--- Data records ---

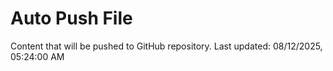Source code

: # Auto Push File

Content that will be pushed to GitHub repository.
Last updated: 08/12/2025, 05:24:00 AM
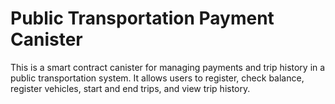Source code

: # Public Transportation Payment Canister

This is a smart contract canister for managing payments and trip history in a public transportation system. It allows users to register, check balance, register vehicles, start and end trips, and view trip history.

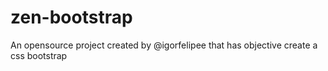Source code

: # zen-bootstrap
An opensource project created by @igorfelipee that has objective create a css bootstrap
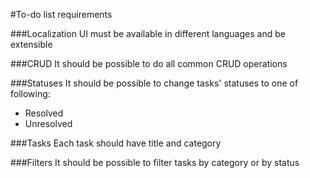 #To-do list requirements

###Localization
UI must be available in different languages and be extensible

###CRUD
It should be possible to do all common CRUD operations

###Statuses
It should be possible to change tasks' statuses to one of following:
- Resolved
- Unresolved

###Tasks
Each task should have title and category

###Filters
It should be possible to filter tasks by category or by status
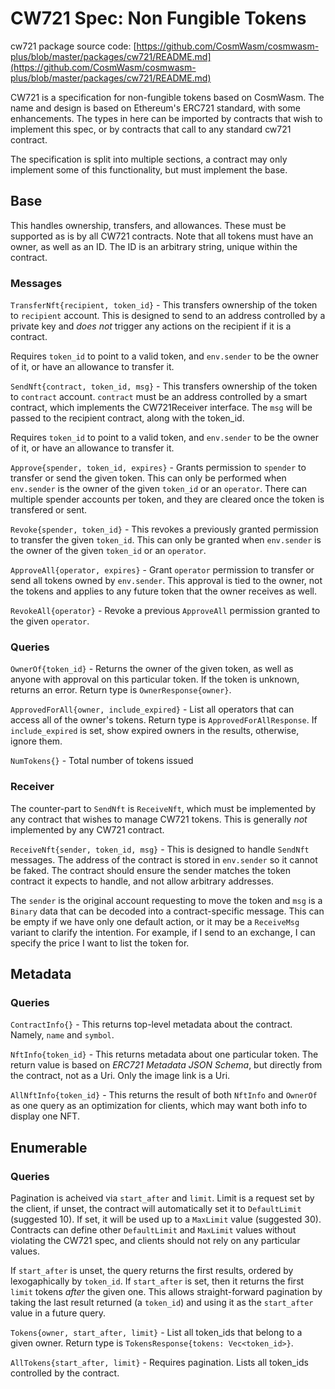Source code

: # CW721 Spec: Non Fungible Tokens

cw721 package source code: [https://github.com/CosmWasm/cosmwasm-plus/blob/master/packages/cw721/README.md](https://github.com/CosmWasm/cosmwasm-plus/blob/master/packages/cw721/README.md)

CW721 is a specification for non-fungible tokens based on CosmWasm.
The name and design is based on Ethereum's ERC721 standard,
with some enhancements. The types in here can be imported by
contracts that wish to implement this  spec, or by contracts that call
to any standard cw721 contract.

The specification is split into multiple sections, a contract may only
implement some of this functionality, but must implement the base.

## Base

This handles ownership, transfers, and allowances. These must be supported
as is by all CW721 contracts. Note that all tokens must have an owner,
as well as an ID. The ID is an arbitrary string, unique within the contract.

### Messages

`TransferNft{recipient, token_id}` -
This transfers ownership of the token to `recipient` account. This is
designed to send to an address controlled by a private key and *does not*
trigger any actions on the recipient if it is a contract.

Requires `token_id` to point to a valid token, and `env.sender` to be
the owner of it, or have an allowance to transfer it.

`SendNft{contract, token_id, msg}` -
This transfers ownership of the token to `contract` account. `contract`
must be an address controlled by a smart contract, which implements
the CW721Receiver interface. The `msg` will be passed to the recipient
contract, along with the token_id.

Requires `token_id` to point to a valid token, and `env.sender` to be
the owner of it, or have an allowance to transfer it.

`Approve{spender, token_id, expires}` - Grants permission to `spender` to
transfer or send the given token. This can only be performed when
`env.sender` is the owner of the given `token_id` or an `operator`.
There can multiple spender accounts per token, and they are cleared once
the token is transfered or sent.

`Revoke{spender, token_id}` - This revokes a previously granted permission
to transfer the given `token_id`. This can only be granted when
`env.sender` is the owner of the given `token_id` or an `operator`.

`ApproveAll{operator, expires}` - Grant `operator` permission to transfer or send
all tokens owned by `env.sender`. This approval is tied to the owner, not the
tokens and applies to any future token that the owner receives as well.

`RevokeAll{operator}` - Revoke a previous `ApproveAll` permission granted
to the given `operator`.

### Queries

`OwnerOf{token_id}` - Returns the owner of the given token,
as well as anyone with approval on this particular token.
If the token is unknown, returns an error. Return type is
`OwnerResponse{owner}`.

`ApprovedForAll{owner, include_expired}` - List all operators that can
access all of  the owner's tokens. Return type is `ApprovedForAllResponse`.
If `include_expired` is set, show expired owners in the results, otherwise,
ignore them.

`NumTokens{}` - Total number of tokens issued

### Receiver

The counter-part to `SendNft` is `ReceiveNft`, which must be implemented by
any contract that wishes to manage CW721 tokens. This is generally *not*
implemented by any CW721 contract.

`ReceiveNft{sender, token_id, msg}` - This is designed to handle `SendNft`
messages. The address of the contract is stored in `env.sender`
so it cannot be faked. The contract should ensure the sender matches
the token contract it expects to handle, and not allow arbitrary addresses.

The `sender` is the original account requesting to move the token
and `msg` is a `Binary` data that can be decoded into a contract-specific
message. This can be empty if we have only one default action,
or it may be a `ReceiveMsg` variant to clarify the intention. For example,
if I send to an exchange, I can specify the price I want to list the token
for.

## Metadata

### Queries

`ContractInfo{}` - This returns top-level metadata about the contract.
Namely, `name` and `symbol`.

`NftInfo{token_id}` - This returns metadata about one particular token.
The return value is based on *ERC721 Metadata JSON Schema*, but directly
from the contract, not as a Uri. Only the image link is a Uri.

`AllNftInfo{token_id}` - This returns the result of both `NftInfo`
and `OwnerOf` as one query as an optimization for clients, which may
want both info to display one NFT.

## Enumerable

### Queries

Pagination is acheived via `start_after` and `limit`. Limit is a request
set by the client, if unset, the contract will automatically set it to
`DefaultLimit` (suggested 10). If set, it will be used up to a `MaxLimit`
value (suggested 30). Contracts can define other `DefaultLimit` and `MaxLimit`
values without violating the CW721 spec, and clients should not rely on
any particular values.

If `start_after` is unset, the query returns the first results, ordered by
lexogaphically by `token_id`. If `start_after` is set, then it returns the
first `limit` tokens *after* the given one. This allows straight-forward
pagination by taking the last result returned (a `token_id`) and using it
as the `start_after` value in a future query.

`Tokens{owner, start_after, limit}` - List all token_ids that belong to a given owner.
Return type is `TokensResponse{tokens: Vec<token_id>}`.

`AllTokens{start_after, limit}` - Requires pagination. Lists all token_ids controlled by
the contract.
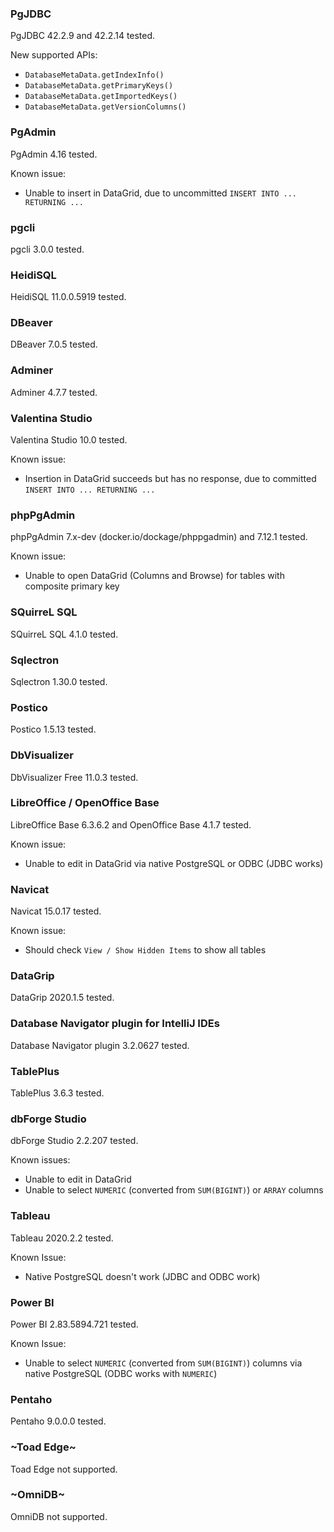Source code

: ### PgJDBC

PgJDBC 42.2.9 and 42.2.14 tested.

New supported APIs:

- `DatabaseMetaData.getIndexInfo()`
- `DatabaseMetaData.getPrimaryKeys()`
- `DatabaseMetaData.getImportedKeys()`
- `DatabaseMetaData.getVersionColumns()`

### PgAdmin

PgAdmin 4.16 tested.

Known issue:

- Unable to insert in DataGrid, due to uncommitted `INSERT INTO ... RETURNING ...`

### pgcli

pgcli 3.0.0 tested.

### HeidiSQL

HeidiSQL 11.0.0.5919 tested.

### DBeaver

DBeaver 7.0.5 tested.

### Adminer

Adminer 4.7.7 tested.

### Valentina Studio

Valentina Studio 10.0 tested.

Known issue:

- Insertion in DataGrid succeeds but has no response, due to committed `INSERT INTO ... RETURNING ...`

### phpPgAdmin

phpPgAdmin 7.x-dev (docker.io/dockage/phppgadmin) and 7.12.1 tested.

Known issue:

- Unable to open DataGrid (Columns and Browse) for tables with composite primary key

### SQuirreL SQL

SQuirreL SQL 4.1.0 tested.

### Sqlectron

Sqlectron 1.30.0 tested.

### Postico

Postico 1.5.13 tested.

### DbVisualizer

DbVisualizer Free 11.0.3 tested.

### LibreOffice / OpenOffice Base

LibreOffice Base 6.3.6.2 and OpenOffice Base 4.1.7 tested.

Known issue:

- Unable to edit in DataGrid via native PostgreSQL or ODBC (JDBC works)

### Navicat

Navicat 15.0.17 tested.

Known issue:

- Should check `View / Show Hidden Items` to show all tables

### DataGrip

DataGrip 2020.1.5 tested.

### Database Navigator plugin for IntelliJ IDEs

Database Navigator plugin 3.2.0627 tested.

### TablePlus

TablePlus 3.6.3 tested.

### dbForge Studio

dbForge Studio 2.2.207 tested.

Known issues:

- Unable to edit in DataGrid
- Unable to select `NUMERIC` (converted from `SUM(BIGINT)`) or `ARRAY` columns

### Tableau

Tableau 2020.2.2 tested.

Known Issue:

- Native PostgreSQL doesn't work (JDBC and ODBC work)

### Power BI

Power BI 2.83.5894.721 tested.

Known Issue:

- Unable to select `NUMERIC` (converted from `SUM(BIGINT)`) columns via native PostgreSQL (ODBC works with `NUMERIC`)

### Pentaho

Pentaho 9.0.0.0 tested.

### ~Toad Edge~

Toad Edge not supported.

### ~OmniDB~

OmniDB not supported.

---

▸ **Work item**: Find every line in the records above that holds the word "DatabaseMetaData", and copy each one.

▸ **Solution for this exercise**:
- `DatabaseMetaData.getIndexInfo()`
- `DatabaseMetaData.getPrimaryKeys()`
- `DatabaseMetaData.getImportedKeys()`
- `DatabaseMetaData.getVersionColumns()`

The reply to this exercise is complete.